As wireless operators announce their plans for the introduction of 5G services, ecosystem players are developing and introducing a new range of capabilities to pave the way for a smooth transition from 4G to 5G. While 5G is the ultimate goal, operators will not get there in one giant leap. As an interim step, operators will be forced to significantly increase the capacity of their 4G services with densification and introduction of LTE Advanced features such as CoMP. These developments are impacting the overall wireless architecture, including the fronthaul networks.

Fronthaul networks have been gaining visibility in the network community recently particularly with the rising demand for Central Radio Access Network (CRAN) deployments. Common Public Radio Interface (CPRI) is the mainstream transport protocol in current fronthaul networks. The latest CPRI specification adds new CPRI line rates up to 24.3 Gbit/s (CPRI Rate 10) which pumps more capacity to the LTE/LTE-A Remote Radio heads, achieves higher order MIMO, and allows multi-carrier configuration. Although it’s a simple interface, CPRI allows centralization and pooling of valuable Baseband resources.

While CPRI continues to be the dominant technology for CRAN and LTE-Advanced deployments, it is very bandwidth inefficient and cannot scale to meet the bandwidth-hungry services that 5G promises. Rather than simply throwing more bandwidth at the problem, ecosystem partners have been revisiting the split of functions between the baseband unit (BBU) and remote radio units (RRU) over the past few years and are converging towards a set of alternatives that can solve different use cases in the coming 5G world. The use cases include fixed wireless broadband, massive broadband, and ultra-low latency applications.

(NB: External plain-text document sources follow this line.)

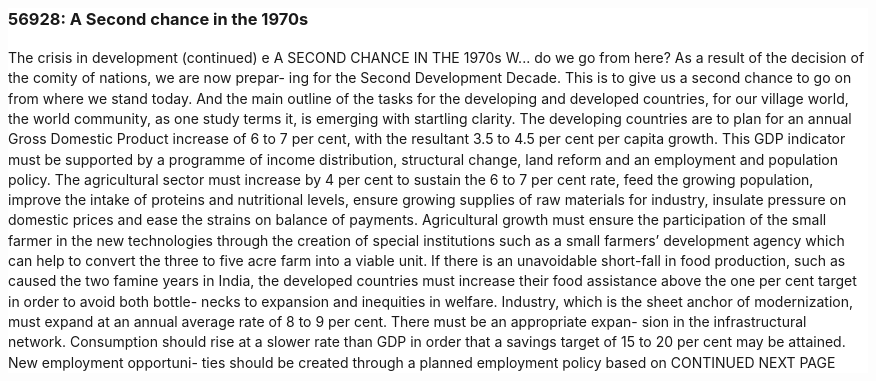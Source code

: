 
### 56928: A Second chance in the 1970s

    
  
    
The crisis in development (continued) 
e A SECOND CHANCE 
IN THE 1970s 
W... do we go from here? 
As a result of the decision of the 
comity of nations, we are now prepar- 
ing for the Second Development 
Decade. This is to give us a second 
chance to go on from where we stand 
today. And the main outline of the 
tasks for the developing and developed 
countries, for our village world, the 
world community, as one study terms 
it, is emerging with startling clarity. 
The developing countries are to plan 
for an annual Gross Domestic Product 
increase of 6 to 7 per cent, with the 
resultant 3.5 to 4.5 per cent per capita 
growth. This GDP indicator must be 
supported by a programme of income 
distribution, structural change, land 
reform and an employment and 
population policy. The agricultural 
sector must increase by 4 per cent to 
sustain the 6 to 7 per cent rate, feed 
the growing population, improve the 
intake of proteins and nutritional 
levels, ensure growing supplies of 
raw materials for industry, insulate 
pressure on domestic prices and ease 
the strains on balance of payments. 
Agricultural growth must ensure the 
participation of the small farmer in the 
new technologies through the creation 
of special institutions such as a 
small farmers’ development agency 
which can help to convert the three to 
five acre farm into a viable unit. If there 
is an unavoidable short-fall in food 
production, such as caused the two 
famine years in India, the developed 
countries must increase their food 
assistance above the one per cent 
target in order to avoid both bottle- 
necks to expansion and inequities in 
welfare. 
Industry, which is the sheet anchor 
of modernization, must expand at an 
annual average rate of 8 to 9 per cent. 
There must be an appropriate expan- 
sion in the infrastructural network. 
Consumption should rise at a slower 
rate than GDP in order that a savings 
target of 15 to 20 per cent may be 
attained. New employment opportuni- 
ties should be created through a 
planned employment policy based on 
CONTINUED NEXT PAGE 
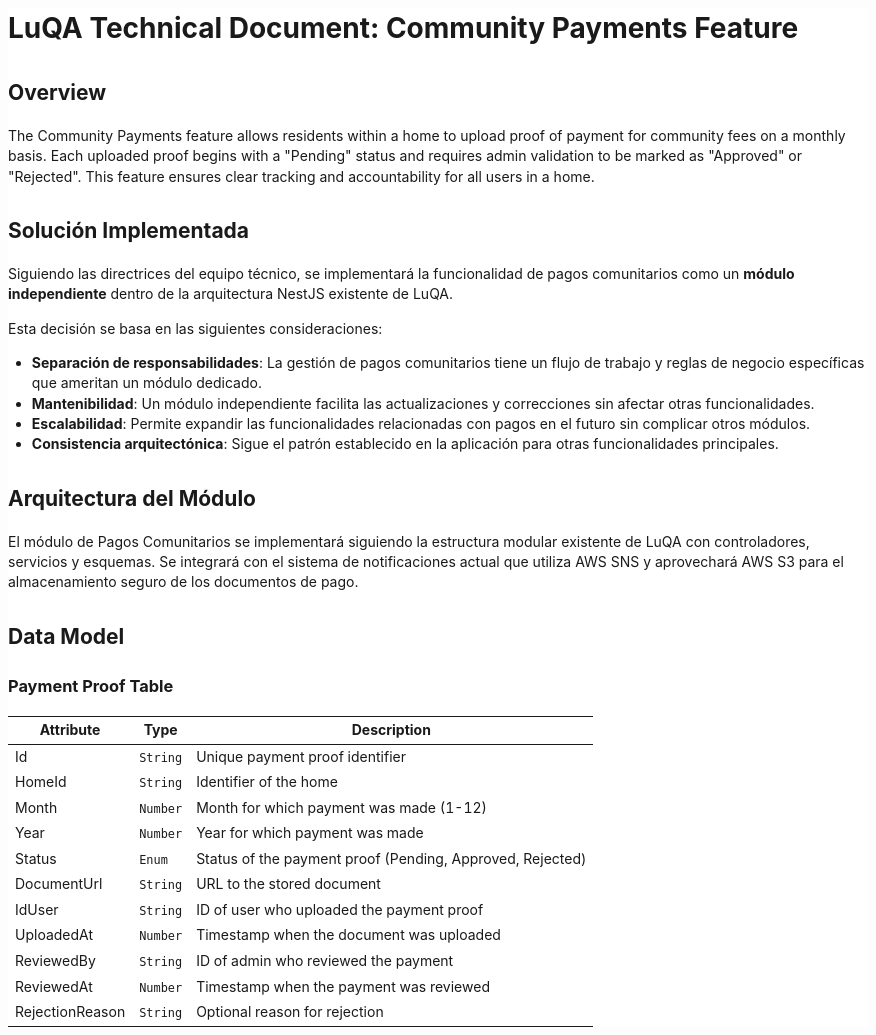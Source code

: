 # LuQA Technical Document: Community Payments Feature

## Overview
The Community Payments feature allows residents within a home to upload proof of payment for community fees on a monthly basis. Each uploaded proof begins with a "Pending" status and requires admin validation to be marked as "Approved" or "Rejected". This feature ensures clear tracking and accountability for all users in a home.

## Solución Implementada

Siguiendo las directrices del equipo técnico, se implementará la funcionalidad de pagos comunitarios como un **módulo independiente** dentro de la arquitectura NestJS existente de LuQA.

Esta decisión se basa en las siguientes consideraciones:
- **Separación de responsabilidades**: La gestión de pagos comunitarios tiene un flujo de trabajo y reglas de negocio específicas que ameritan un módulo dedicado.
- **Mantenibilidad**: Un módulo independiente facilita las actualizaciones y correcciones sin afectar otras funcionalidades.
- **Escalabilidad**: Permite expandir las funcionalidades relacionadas con pagos en el futuro sin complicar otros módulos.
- **Consistencia arquitectónica**: Sigue el patrón establecido en la aplicación para otras funcionalidades principales.

## Arquitectura del Módulo
El módulo de Pagos Comunitarios se implementará siguiendo la estructura modular existente de LuQA con controladores, servicios y esquemas. Se integrará con el sistema de notificaciones actual que utiliza AWS SNS y aprovechará AWS S3 para el almacenamiento seguro de los documentos de pago.

## Data Model

### Payment Proof Table

| **Attribute**   | **Type** | **Description**                                           |
| --------------- | -------- | --------------------------------------------------------- |
| Id              | `String` | Unique payment proof identifier                           |
| HomeId          | `String` | Identifier of the home                                    |
| Month           | `Number` | Month for which payment was made (1-12)                   |
| Year            | `Number` | Year for which payment was made                           |
| Status          | `Enum`   | Status of the payment proof (Pending, Approved, Rejected) |
| DocumentUrl     | `String` | URL to the stored document                                |
| IdUser          | `String` | ID of user who uploaded the payment proof                 |
| UploadedAt      | `Number` | Timestamp when the document was uploaded                  |
| ReviewedBy      | `String` | ID of admin who reviewed the payment                      |
| ReviewedAt      | `Number` | Timestamp when the payment was reviewed                   |
| RejectionReason | `String` | Optional reason for rejection                             |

Massive broadband services are expected to take advantage of advanced mobility applications that require coordination of multiple radios. This capability requires a lower layer functional split option that leaves most of the functional elements (figure above) in a centralized location coordinating the radios. Options 6 and 7 are the ones currently under consideration for this use case. For the massive broadband use case, the CPRI organization published the first eCPRI specification in 2017. eCPRI recommends splitting the PHY functions and deploying Ethernet transport technology. While eCPRI is a major new milestone for the 5G world, it is not the end of the road. Further work for more powerful and interoperable fronthaul technologies are under way in organizations such as IEEE (IEEE 1914.1), xran and ORAN.

Read the other blog posts in this series:

If you would like to learn more, please read my white paper, The Evolution of Fronthaul Networks.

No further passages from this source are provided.